I think you're missing the point, mainly that all that is programmed. There is no way a computer can truely evolve, only its software can.
Evolution is the response to external factors, mainly death, which prevents the spread of genetic material.
Now if you were to make an android that had all the risks a human does, like being hit by a car or eaten by a lion, and gave it two ROM sequences of commands that its consciousness is based on and whenever two androids 'reproduce' they only pass on one ROM sequence, then you would end up with genetic selection. Essentially all new androids would end up with the ROM sequences of the most successful andriods.
Factor in that there might be write errors and data corruption from radiation turning a 0 into a 1, then they might get true evolution.
However, a desktop computer or mainframe cannot evolve as it's one entity. Even thousands of them won't evolve as new computers aren't made through the joining of two hardware parts of two older PCs. It isn't like "aww he's got your webcamera, honey" or "Oh no, he's got a cooling fan defect, one of the heat sinks isn't working properly".
If PCs suddenly started becoming self-aware, every single one would be an alien to each other as it would be fundamentally unique.
A large portion of Asian people descend back to Ghengis Khan, Irish descend back to some warlord there.
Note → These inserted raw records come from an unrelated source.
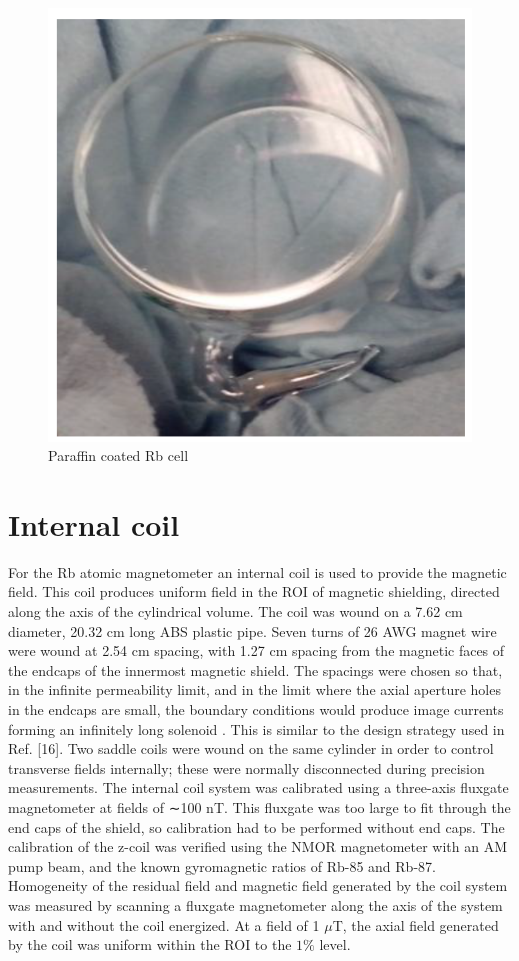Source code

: \documentclass[12pt]{report}
\begin{document}
\begin{figure}[h]
\centering
\includegraphics[width=0.5\linewidth]{figures/cell}
\caption{Paraffin coated Rb cell}
\end{figure}
\newpage
\section{Internal coil}
 For the Rb atomic magnetometer an internal coil is used to provide the magnetic field. This coil produces uniform field in the ROI of magnetic shielding, directed along the axis of the cylindrical volume. The coil was wound on a 7.62 cm diameter, 20.32 cm long ABS plastic pipe. Seven turns of 26 AWG magnet wire were wound at 2.54 cm spacing, with 1.27 cm spacing from the magnetic faces of the endcaps of the innermost magnetic shield. The spacings were chosen so that, in the infinite permeability limit, and in the limit where the axial aperture holes in the endcaps are small, the boundary conditions would produce image currents forming an infinitely long solenoid . This is similar to the design strategy used in Ref. [16]. Two saddle coils were wound on the same cylinder in order to control transverse fields internally; these were normally disconnected during precision measurements. The internal coil system was calibrated using a three-axis fluxgate magnetometer at fields of ∼100 nT. This fluxgate was too large to fit through the end caps of the shield, so calibration
had to be performed without end caps. The calibration of the z-coil was verified using the NMOR magnetometer with an AM pump beam, and the known gyromagnetic ratios of Rb-85 and Rb-87. Homogeneity of the residual field and magnetic field generated by the coil system was measured by scanning a fluxgate magnetometer along the axis of the system with and without the coil energized. At a field of 1 $\mu$T, the axial field generated by the coil was uniform within the ROI to the $1\%$  level.
\end{document}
Our genetic tree as a species is illustrated by irregular growth and random dead ends, a computer won't achive that ever until they become so unrecognisably living that they risk being killed or eaten or choose not to have offspring, or conquer a country and have 500 kids with random androids.
Then there's things like Founder effect to consider, like a Micronesian islands population has 5% colour blindness and 30% carry it even though it's a 0.003% prevelance in the US. Why? Because everyone but 20 people died after a typhoon and 1 of the survivors had it, and since 1775 1/20th of the population is totally colour blind. If he'd have been killed, they'd have had 0% prevelance of colour blindness.
Yes, because expressing any algorithm = send signals to muscles that produce speech, or maybe muscles that type text on a keyboard, etc. These signals are result of some computation, obviously.